Monday, Apr. 30, 1956

Fat Electrons

Harvard and M.I.T. announced this week that the Atomic Energy Commission is treating them jointly to a 6 billion-volt electron synchrotron, which will be built in Cambridge. Cost: $6,500,000. Its electrons will be steered around a circular vacuum chamber 236 ft. in diameter by 48 powerful magnets, each 11 ft. long, and they will be nudged to enormous speed by 16 radio-frequency circuits, each with the power of a full-scale television transmitter.

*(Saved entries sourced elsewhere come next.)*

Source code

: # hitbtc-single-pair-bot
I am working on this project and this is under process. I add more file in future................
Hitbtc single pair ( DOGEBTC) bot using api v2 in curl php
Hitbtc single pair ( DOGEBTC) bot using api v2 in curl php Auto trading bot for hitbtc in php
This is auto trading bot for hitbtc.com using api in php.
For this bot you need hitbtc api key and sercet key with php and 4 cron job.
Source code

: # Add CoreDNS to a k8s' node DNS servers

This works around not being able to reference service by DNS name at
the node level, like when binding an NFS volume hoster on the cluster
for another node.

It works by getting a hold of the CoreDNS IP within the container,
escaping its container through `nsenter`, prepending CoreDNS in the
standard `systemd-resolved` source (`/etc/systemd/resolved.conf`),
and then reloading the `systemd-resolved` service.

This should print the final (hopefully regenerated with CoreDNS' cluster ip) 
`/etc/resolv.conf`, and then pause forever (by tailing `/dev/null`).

The Cambridge Electron Accelerator will not be as powerful as the proton synchrotron (25 billion to 30 billion electron volts) that is being built at Brookhaven National Laboratory, New York, but the electrons that emerge from it will be the fastest particles created by man. Since electrons are much lighter than protons (the mass of one proton equals 1,837 electrons), they must speed much faster than protons to pack the same punch.

The Cambridge electrons will move at almost but not quite the speed of light, which is the absolute speed limit of the universe. If one of them were to start around the earth at the same time as a beam of light, it would be racing only five inches behind when the beam had made the circuit and reached its starting point.

Einstein's law on the equivalence of mass and energy (E = mc2) says that a particle which increases its speed must gain mass. In obeying Einstein, the Cambridge electrons grow very fat indeed. When they come out of the accelerator, their mass is about 12,000 times as great as when they went in.